Multireference Alignment using Semidefinite Programming

TL;DR

This paper introduces a semidefinite programming approach for multireference alignment, providing a polynomial-time approximation that outperforms existing methods and offers stability guarantees under a random noise model.

Contribution

It proposes a novel SDP relaxation for the multireference alignment problem, analyzes its stability under noise, and connects it to phase correlation methods, reducing computational complexity.

Findings

SDP approximation performs well in typical instances

Stability guarantees under a random noise model

Dropping positivity constraints links to phase correlation

Abstract

The multireference alignment problem consists of estimating a signal from multiple noisy shifted observations. Inspired by existing Unique-Games approximation algorithms, we provide a semidefinite program (SDP) based relaxation which approximates the maximum likelihood estimator (MLE) for the multireference alignment problem.
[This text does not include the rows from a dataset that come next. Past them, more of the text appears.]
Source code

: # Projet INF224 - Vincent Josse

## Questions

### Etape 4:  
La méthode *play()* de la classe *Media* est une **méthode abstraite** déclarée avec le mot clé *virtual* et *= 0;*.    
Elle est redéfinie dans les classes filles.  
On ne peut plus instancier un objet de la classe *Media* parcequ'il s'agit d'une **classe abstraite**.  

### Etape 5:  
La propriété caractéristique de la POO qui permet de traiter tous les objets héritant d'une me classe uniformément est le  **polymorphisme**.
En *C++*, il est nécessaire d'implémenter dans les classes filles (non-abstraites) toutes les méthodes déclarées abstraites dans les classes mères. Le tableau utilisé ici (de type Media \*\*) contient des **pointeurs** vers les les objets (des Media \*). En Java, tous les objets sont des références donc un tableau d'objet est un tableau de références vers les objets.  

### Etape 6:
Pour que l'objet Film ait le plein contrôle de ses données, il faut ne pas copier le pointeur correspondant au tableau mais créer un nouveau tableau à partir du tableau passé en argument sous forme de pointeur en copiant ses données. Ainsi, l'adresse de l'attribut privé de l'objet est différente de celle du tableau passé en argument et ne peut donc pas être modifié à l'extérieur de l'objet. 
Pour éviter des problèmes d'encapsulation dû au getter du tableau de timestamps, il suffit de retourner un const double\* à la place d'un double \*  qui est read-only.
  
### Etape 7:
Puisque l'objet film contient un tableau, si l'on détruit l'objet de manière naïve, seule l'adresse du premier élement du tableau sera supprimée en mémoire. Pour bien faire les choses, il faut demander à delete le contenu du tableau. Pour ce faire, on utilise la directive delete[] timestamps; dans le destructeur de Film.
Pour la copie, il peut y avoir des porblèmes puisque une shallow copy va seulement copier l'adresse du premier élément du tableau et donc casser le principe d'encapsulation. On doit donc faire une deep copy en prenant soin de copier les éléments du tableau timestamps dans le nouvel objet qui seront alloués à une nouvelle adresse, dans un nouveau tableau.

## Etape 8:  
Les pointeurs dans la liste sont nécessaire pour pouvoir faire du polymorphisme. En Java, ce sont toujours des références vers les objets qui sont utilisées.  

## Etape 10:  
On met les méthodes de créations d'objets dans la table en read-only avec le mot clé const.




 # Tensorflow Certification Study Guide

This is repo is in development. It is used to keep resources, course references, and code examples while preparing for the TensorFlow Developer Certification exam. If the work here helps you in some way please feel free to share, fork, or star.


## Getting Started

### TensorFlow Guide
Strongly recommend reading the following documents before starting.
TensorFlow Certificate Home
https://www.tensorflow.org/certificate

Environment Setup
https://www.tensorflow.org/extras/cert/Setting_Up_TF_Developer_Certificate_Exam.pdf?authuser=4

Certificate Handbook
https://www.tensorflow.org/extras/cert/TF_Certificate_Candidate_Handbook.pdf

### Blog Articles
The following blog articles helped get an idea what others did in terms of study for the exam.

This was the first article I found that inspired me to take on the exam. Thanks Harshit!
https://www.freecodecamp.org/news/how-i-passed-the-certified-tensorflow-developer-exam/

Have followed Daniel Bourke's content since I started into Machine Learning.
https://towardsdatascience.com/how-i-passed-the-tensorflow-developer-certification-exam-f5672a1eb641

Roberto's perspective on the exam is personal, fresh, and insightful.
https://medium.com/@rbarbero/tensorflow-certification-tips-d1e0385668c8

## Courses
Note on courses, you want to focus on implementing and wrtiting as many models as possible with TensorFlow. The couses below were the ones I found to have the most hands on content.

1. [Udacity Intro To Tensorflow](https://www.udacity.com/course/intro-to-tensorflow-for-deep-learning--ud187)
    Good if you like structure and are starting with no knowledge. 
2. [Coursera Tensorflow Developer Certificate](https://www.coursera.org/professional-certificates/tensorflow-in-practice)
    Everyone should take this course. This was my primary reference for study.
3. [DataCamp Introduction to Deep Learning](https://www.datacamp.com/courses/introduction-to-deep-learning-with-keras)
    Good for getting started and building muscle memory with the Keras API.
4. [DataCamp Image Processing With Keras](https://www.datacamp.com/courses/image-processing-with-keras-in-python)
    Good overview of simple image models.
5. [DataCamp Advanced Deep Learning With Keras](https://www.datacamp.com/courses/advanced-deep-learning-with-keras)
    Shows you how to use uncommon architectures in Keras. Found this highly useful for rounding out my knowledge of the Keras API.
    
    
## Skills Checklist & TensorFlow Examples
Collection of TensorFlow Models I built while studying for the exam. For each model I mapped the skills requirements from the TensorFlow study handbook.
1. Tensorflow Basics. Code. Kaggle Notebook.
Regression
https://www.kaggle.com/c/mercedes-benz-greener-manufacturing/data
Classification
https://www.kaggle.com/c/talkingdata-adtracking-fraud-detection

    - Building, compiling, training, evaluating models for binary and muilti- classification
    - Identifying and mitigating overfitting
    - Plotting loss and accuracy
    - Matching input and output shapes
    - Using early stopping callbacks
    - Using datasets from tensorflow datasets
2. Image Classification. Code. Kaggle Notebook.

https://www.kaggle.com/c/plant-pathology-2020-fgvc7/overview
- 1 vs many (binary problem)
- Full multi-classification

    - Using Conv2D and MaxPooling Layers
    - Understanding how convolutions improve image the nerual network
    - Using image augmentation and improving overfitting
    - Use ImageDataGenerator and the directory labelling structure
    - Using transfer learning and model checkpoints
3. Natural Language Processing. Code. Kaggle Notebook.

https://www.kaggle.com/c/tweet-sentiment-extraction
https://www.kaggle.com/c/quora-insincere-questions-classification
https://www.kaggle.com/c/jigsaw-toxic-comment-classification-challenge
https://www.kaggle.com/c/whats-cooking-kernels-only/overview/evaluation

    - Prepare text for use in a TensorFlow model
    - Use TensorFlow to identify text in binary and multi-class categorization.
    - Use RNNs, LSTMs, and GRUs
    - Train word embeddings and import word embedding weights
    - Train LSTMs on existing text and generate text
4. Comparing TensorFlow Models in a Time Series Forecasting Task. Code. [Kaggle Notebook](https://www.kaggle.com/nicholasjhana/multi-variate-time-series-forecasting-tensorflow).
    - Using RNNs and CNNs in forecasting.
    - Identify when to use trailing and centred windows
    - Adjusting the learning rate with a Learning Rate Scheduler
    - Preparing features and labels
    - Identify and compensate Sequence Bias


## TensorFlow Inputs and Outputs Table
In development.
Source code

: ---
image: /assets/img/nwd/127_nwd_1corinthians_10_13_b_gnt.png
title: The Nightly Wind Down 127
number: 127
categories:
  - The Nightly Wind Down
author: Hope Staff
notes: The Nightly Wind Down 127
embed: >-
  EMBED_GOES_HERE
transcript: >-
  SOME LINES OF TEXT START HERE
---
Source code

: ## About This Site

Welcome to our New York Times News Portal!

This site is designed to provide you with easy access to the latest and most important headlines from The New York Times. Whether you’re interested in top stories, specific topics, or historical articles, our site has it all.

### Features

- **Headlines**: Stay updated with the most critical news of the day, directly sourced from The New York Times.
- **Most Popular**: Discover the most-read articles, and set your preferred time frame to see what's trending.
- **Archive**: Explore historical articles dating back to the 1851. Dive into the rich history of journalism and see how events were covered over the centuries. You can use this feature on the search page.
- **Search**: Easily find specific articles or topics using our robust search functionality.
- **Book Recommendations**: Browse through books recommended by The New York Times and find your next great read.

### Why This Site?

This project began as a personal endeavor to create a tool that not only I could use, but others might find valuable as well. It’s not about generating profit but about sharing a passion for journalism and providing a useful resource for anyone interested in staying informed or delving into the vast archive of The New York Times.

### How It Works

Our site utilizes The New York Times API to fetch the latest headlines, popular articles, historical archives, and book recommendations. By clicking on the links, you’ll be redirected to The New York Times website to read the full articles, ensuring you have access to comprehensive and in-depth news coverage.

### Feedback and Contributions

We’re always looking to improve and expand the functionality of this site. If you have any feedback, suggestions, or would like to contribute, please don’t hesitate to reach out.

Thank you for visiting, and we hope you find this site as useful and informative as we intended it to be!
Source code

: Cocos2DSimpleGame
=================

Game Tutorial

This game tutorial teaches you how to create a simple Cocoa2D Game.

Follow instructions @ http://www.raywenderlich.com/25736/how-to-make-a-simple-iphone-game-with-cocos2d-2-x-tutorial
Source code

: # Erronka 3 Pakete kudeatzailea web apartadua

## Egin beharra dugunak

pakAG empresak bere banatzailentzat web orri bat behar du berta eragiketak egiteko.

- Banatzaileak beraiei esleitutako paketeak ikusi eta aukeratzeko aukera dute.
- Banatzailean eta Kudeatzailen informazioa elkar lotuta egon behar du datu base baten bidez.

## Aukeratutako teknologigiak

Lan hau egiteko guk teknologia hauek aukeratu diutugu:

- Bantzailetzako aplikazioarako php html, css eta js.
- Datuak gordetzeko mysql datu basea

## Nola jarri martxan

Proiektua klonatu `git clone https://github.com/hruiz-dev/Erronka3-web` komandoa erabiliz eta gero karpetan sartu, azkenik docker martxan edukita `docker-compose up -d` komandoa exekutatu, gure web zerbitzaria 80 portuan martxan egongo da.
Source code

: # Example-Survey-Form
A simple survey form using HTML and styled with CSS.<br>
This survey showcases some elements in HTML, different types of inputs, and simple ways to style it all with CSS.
Although we show that the MLE problem is Unique-Games hard to approximate within any constant, we observe that our poly-time approximation algorithm for the MLE appears to perform quite well in typical instances, outperforming existing methods. In an attempt to explain this behavior we provide stability guarantees for our SDP under a random noise model on the observations. This case is more challenging to analyze than traditional semi-random instances of Unique-Games: the noise model is on vertices of a graph and translates into dependent noise on the edges. Interestingly, we show that if certain positivity constraints in the SDP are dropped, its solution becomes equivalent to performing phase correlation, a popular method used for pairwise alignment in imaging applications. Finally, we show how symmetry reduction techniques from matrix representation theory can simplify the analysis and computation of the SDP, greatly decreasing its computational cost.